Exécutant poussif des de-

siderata du gouvernement, soupape de sécurité pour lâcher quelque concession tactique quand la rue s’échauffe, théâtre pour effets de manches et pataquès de vote, l’Assemblée et le Sénat français n’ont joué dans le conflit sur la réforme des retraites aucun rôle préventif et ont tenu un rôle curatif contestable. Or la démocratie représentative ne peut ignorer la démocratie sociale. Rendre au Parlement une efficacité dans la réforme nécessite d’abord la mutation du Sénat, où s’expriment territoires et corporations, ces fiefs du conservatisme. Il faut fusionner le Sénat avec le Conseil économique et social, afin de créer une chambre des collectivités, des métiers et des corps sociaux, où les ministres devraient présenter toute réforme, afin de recueillir un avis politique comme le Conseil d’Etat délivre un avis juridique. Avertissements et conseils issus d’une telle instance auraient plus de poids que les amendements bricolés au Sénat. La charge reviendrait ensuite à l’Assemblée d’adopter les textes en commission, où siègent les parlementaires qui connaissent les dossiers.

Jeunes, les Républiques n’ont manqué ni d’audace ni d’invention pour réformer. La troisième République garantit les libertés fondamentales, la quatrième installa l’Etat providence, la cinquième posa les piliers de la modernité économique et monétaire. Il est évident que les institutions sont usées et que la révision constitutionnelle de 2008 ne fut qu’un replâtrage. Que les dispositions référendaires nouvelles soient encore bloquées dans les tuyaux en est tout un symbole. En France, le référendum est devenu impossible, depuis 1969, quand les électeurs rejetèrent de Gaulle plus que les changements proposés et, surtout, depuis 2005, quand ils tuèrent l’Europe en visant Jacques Chirac.
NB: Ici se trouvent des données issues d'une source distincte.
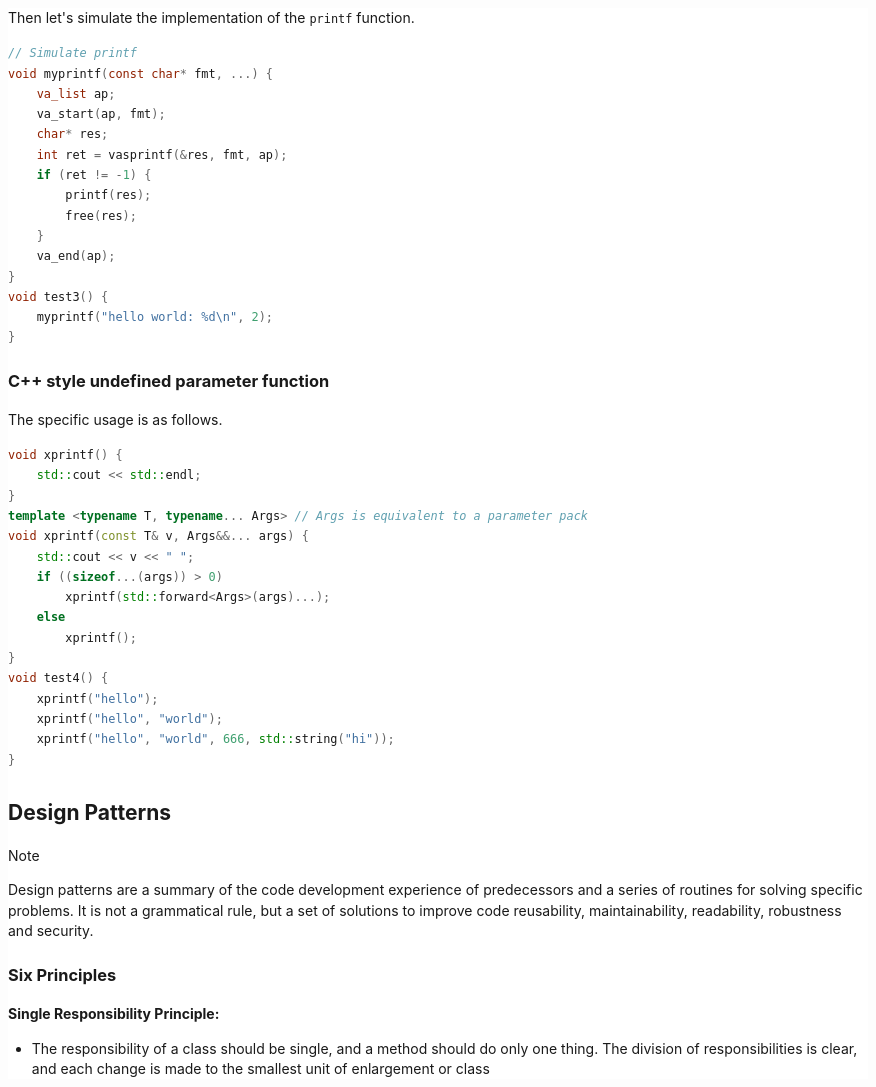 Then let's simulate the implementation of the `printf` function.

```c
// Simulate printf
void myprintf(const char* fmt, ...) {
    va_list ap;
    va_start(ap, fmt);
    char* res;
    int ret = vasprintf(&res, fmt, ap);
    if (ret != -1) {
        printf(res);
        free(res);
    }
    va_end(ap);
}
void test3() {
    myprintf("hello world: %d\n", 2);
}
```

### C++ style undefined parameter function

The specific usage is as follows.

```cpp
void xprintf() {
    std::cout << std::endl;
}
template <typename T, typename... Args> // Args is equivalent to a parameter pack
void xprintf(const T& v, Args&&... args) {
    std::cout << v << " ";
    if ((sizeof...(args)) > 0)
        xprintf(std::forward<Args>(args)...);
    else
        xprintf();
}
void test4() {
    xprintf("hello");
    xprintf("hello", "world");
    xprintf("hello", "world", 666, std::string("hi"));
}
```

## Design Patterns

> [!NOTE]
> Design patterns are a summary of the code development experience of predecessors and a series of routines for solving specific problems. It is not a grammatical rule, but a set of solutions to improve code reusability, maintainability, readability, robustness and security.

### Six Principles

**Single Responsibility Principle:**
- The responsibility of a class should be single, and a method should do only one thing. The division of responsibilities is clear, and each change is made to the smallest unit of enlargement or class
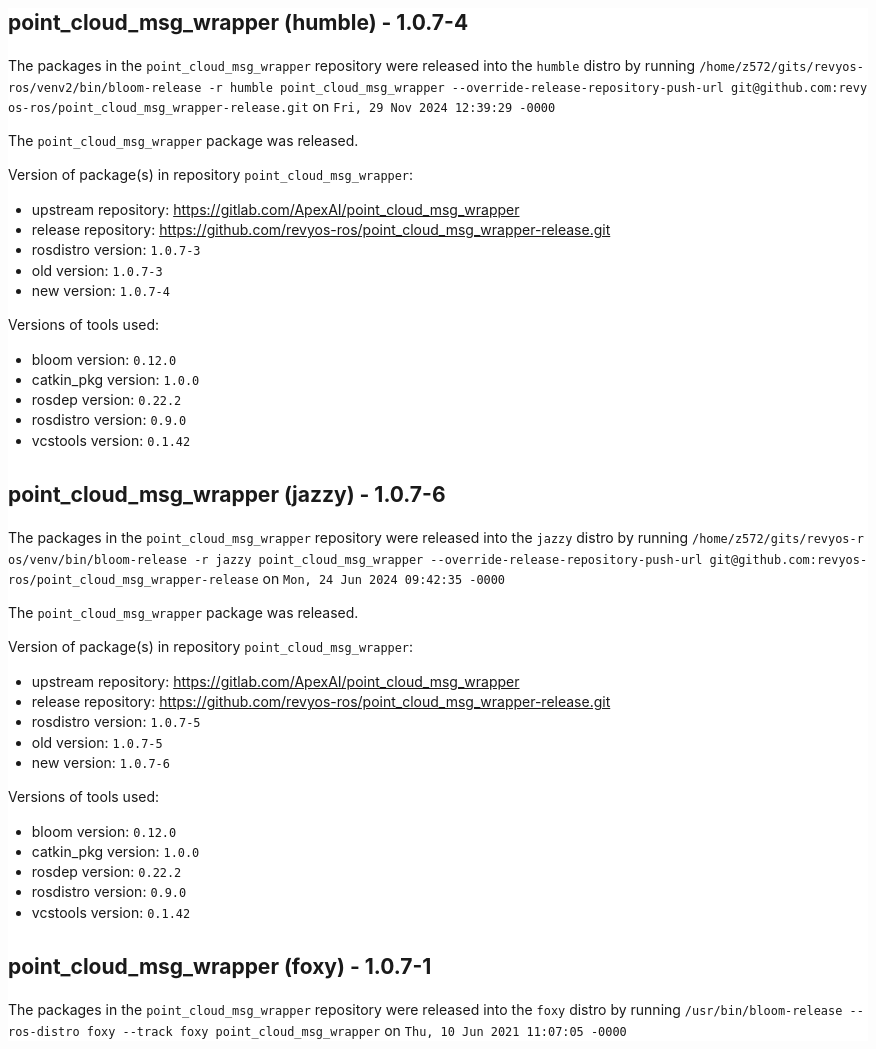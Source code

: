 ## point_cloud_msg_wrapper (humble) - 1.0.7-4

The packages in the `point_cloud_msg_wrapper` repository were released into the `humble` distro by running `/home/z572/gits/revyos-ros/venv2/bin/bloom-release -r humble point_cloud_msg_wrapper --override-release-repository-push-url git@github.com:revyos-ros/point_cloud_msg_wrapper-release.git` on `Fri, 29 Nov 2024 12:39:29 -0000`

The `point_cloud_msg_wrapper` package was released.

Version of package(s) in repository `point_cloud_msg_wrapper`:

- upstream repository: https://gitlab.com/ApexAI/point_cloud_msg_wrapper
- release repository: https://github.com/revyos-ros/point_cloud_msg_wrapper-release.git
- rosdistro version: `1.0.7-3`
- old version: `1.0.7-3`
- new version: `1.0.7-4`

Versions of tools used:

- bloom version: `0.12.0`
- catkin_pkg version: `1.0.0`
- rosdep version: `0.22.2`
- rosdistro version: `0.9.0`
- vcstools version: `0.1.42`


## point_cloud_msg_wrapper (jazzy) - 1.0.7-6

The packages in the `point_cloud_msg_wrapper` repository were released into the `jazzy` distro by running `/home/z572/gits/revyos-ros/venv/bin/bloom-release -r jazzy point_cloud_msg_wrapper --override-release-repository-push-url git@github.com:revyos-ros/point_cloud_msg_wrapper-release` on `Mon, 24 Jun 2024 09:42:35 -0000`

The `point_cloud_msg_wrapper` package was released.

Version of package(s) in repository `point_cloud_msg_wrapper`:

- upstream repository: https://gitlab.com/ApexAI/point_cloud_msg_wrapper
- release repository: https://github.com/revyos-ros/point_cloud_msg_wrapper-release.git
- rosdistro version: `1.0.7-5`
- old version: `1.0.7-5`
- new version: `1.0.7-6`

Versions of tools used:

- bloom version: `0.12.0`
- catkin_pkg version: `1.0.0`
- rosdep version: `0.22.2`
- rosdistro version: `0.9.0`
- vcstools version: `0.1.42`


## point_cloud_msg_wrapper (foxy) - 1.0.7-1

The packages in the `point_cloud_msg_wrapper` repository were released into the `foxy` distro by running `/usr/bin/bloom-release --ros-distro foxy --track foxy point_cloud_msg_wrapper` on `Thu, 10 Jun 2021 11:07:05 -0000`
Comment soumettre demain à référendum une réforme quelconque, alors que le peuple le transformera en présidentielle bis ? Il faut une VIe République aussi pour changer les modes d’expression du suffrage universel.

Les candidats à la prochaine présidentielle sauront-ils proposer au peuple des méthodologies nouvelles pour le dialogue social ? L’immobilisme français est d’autant plus dommageable que les dirigeants politiques et syndicaux d’aujourd’hui sont des réformistes sincères et des hommes de bonne volonté, qui s’avancent vers les problèmes tels des plombiers aux outils rouillés. Comme une centrifugeuse, la machine à échouer du dialogue social à la française pousse chacun vers les extrêmes : le pouvoir passe en force ; les syndicats bloquent ; le patronat sombre dans l’égoïsme ; et l’opposition, dans la démagogie. Et l’on attend de savoir qui sera le perdant, du gouvernement ou des grévistes. Alors que le perdant est toujours le même : c’est le pays.